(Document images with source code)
┄┄┄┄┄┄

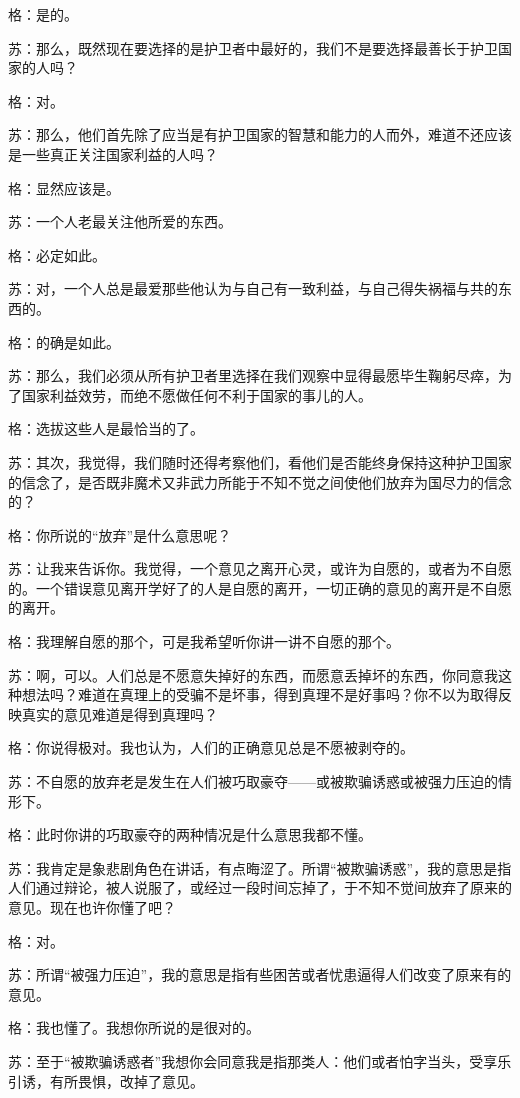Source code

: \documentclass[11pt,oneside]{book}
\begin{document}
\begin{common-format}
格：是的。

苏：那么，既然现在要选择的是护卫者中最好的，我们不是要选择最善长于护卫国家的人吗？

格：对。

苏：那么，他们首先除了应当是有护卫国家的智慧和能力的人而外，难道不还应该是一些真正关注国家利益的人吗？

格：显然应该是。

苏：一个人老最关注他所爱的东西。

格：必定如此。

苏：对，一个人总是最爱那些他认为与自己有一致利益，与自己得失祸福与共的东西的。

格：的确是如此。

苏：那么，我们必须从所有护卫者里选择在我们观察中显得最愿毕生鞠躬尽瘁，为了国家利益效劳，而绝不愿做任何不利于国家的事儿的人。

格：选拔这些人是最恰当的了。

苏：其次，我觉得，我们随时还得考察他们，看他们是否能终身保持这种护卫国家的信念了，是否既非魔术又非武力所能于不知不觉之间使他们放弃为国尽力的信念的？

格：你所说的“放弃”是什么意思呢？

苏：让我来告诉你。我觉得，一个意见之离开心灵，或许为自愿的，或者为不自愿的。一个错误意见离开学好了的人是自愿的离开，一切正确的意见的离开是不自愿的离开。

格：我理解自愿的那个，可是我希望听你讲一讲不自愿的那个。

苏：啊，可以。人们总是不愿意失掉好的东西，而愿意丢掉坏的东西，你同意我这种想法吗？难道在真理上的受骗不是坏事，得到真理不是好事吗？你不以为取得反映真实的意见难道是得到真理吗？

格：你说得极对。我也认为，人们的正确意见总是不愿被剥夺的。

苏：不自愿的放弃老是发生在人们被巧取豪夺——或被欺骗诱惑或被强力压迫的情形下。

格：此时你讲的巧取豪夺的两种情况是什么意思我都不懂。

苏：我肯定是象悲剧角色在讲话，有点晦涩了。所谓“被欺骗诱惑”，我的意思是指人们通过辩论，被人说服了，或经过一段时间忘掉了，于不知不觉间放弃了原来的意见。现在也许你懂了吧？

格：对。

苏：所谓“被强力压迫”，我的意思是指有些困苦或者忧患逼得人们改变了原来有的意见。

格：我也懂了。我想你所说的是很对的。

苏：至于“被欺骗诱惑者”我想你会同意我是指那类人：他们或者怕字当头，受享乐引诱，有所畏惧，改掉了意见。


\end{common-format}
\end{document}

┄┄┄┄┄┄

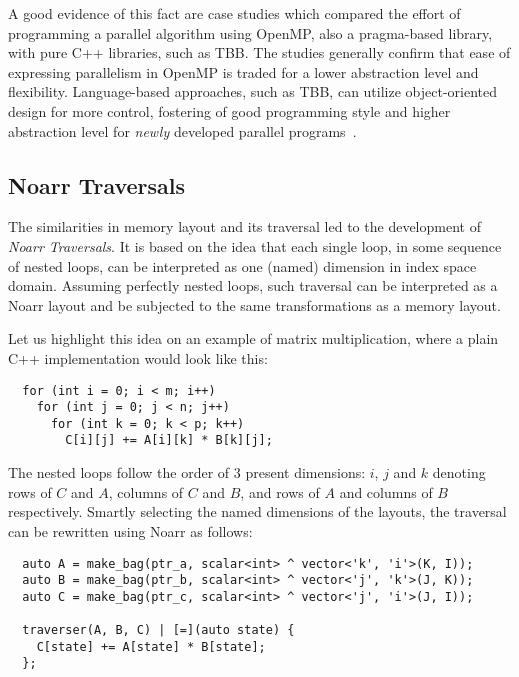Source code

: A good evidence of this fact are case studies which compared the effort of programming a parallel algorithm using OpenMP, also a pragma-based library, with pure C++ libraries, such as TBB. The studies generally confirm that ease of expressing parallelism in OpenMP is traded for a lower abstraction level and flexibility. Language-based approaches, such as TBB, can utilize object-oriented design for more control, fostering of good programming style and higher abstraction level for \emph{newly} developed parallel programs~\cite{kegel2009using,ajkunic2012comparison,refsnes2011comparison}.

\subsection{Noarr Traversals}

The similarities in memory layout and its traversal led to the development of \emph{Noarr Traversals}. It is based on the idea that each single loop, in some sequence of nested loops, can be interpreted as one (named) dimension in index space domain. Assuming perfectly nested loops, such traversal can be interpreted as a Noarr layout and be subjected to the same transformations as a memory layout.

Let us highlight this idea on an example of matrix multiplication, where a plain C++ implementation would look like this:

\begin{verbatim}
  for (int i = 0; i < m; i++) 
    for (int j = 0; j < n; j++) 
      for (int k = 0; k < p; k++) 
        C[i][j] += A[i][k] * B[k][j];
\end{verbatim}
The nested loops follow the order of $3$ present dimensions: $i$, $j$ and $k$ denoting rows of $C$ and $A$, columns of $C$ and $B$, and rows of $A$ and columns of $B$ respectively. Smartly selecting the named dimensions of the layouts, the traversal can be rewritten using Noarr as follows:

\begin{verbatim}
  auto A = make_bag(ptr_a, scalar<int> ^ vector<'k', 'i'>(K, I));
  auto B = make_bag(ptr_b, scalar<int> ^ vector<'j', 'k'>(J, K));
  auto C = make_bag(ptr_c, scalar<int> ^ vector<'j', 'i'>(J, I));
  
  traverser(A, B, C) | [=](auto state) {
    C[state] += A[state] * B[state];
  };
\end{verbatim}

┄┄┄┄┄┄

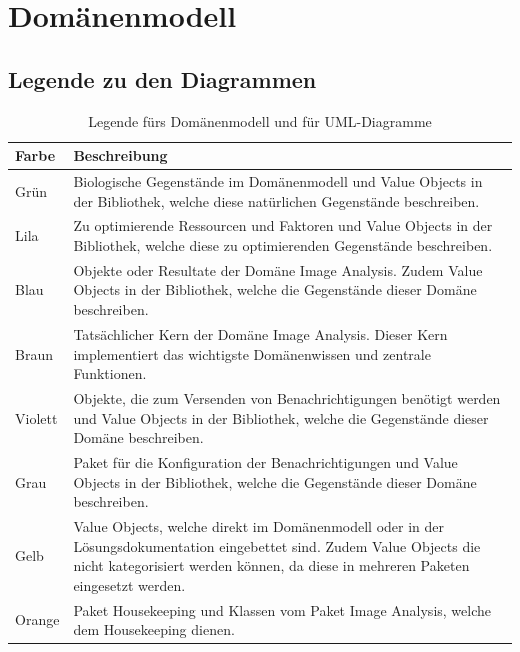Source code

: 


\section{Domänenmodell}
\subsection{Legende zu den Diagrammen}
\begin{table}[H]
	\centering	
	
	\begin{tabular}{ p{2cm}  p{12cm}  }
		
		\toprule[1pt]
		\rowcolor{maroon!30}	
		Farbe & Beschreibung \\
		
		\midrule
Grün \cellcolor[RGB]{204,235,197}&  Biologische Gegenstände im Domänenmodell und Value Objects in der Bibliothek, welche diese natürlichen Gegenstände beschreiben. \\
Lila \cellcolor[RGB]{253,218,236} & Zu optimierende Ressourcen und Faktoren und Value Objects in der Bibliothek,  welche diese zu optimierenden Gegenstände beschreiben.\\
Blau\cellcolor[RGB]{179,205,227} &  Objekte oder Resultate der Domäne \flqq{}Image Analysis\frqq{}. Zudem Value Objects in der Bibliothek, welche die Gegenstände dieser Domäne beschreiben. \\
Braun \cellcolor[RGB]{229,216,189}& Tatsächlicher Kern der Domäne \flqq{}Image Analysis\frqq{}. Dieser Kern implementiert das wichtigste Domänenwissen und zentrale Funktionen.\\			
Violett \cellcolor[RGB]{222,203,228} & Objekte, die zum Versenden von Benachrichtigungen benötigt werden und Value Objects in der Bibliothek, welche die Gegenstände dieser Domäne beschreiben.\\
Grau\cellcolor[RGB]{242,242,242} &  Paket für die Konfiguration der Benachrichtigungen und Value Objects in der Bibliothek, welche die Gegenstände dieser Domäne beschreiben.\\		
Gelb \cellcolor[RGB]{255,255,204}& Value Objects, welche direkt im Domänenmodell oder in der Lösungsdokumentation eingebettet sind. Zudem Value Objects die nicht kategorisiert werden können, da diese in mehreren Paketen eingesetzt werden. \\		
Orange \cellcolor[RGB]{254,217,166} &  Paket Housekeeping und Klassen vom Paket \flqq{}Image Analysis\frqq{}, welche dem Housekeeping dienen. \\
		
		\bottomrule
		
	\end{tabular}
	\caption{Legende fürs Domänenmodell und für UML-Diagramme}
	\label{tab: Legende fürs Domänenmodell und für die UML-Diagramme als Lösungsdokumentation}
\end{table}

┄┄┄┄┄┄

**Your task**
When a line in the data above contains the string "Benachrichtigungen", copy that line.

**Exercise response**
Violett \cellcolor[RGB]{222,203,228} & Objekte, die zum Versenden von Benachrichtigungen benötigt werden und Value Objects in der Bibliothek, welche die Gegenstände dieser Domäne beschreiben.\\
Grau\cellcolor[RGB]{242,242,242} &  Paket für die Konfiguration der Benachrichtigungen und Value Objects in der Bibliothek, welche die Gegenstände dieser Domäne beschreiben.\\		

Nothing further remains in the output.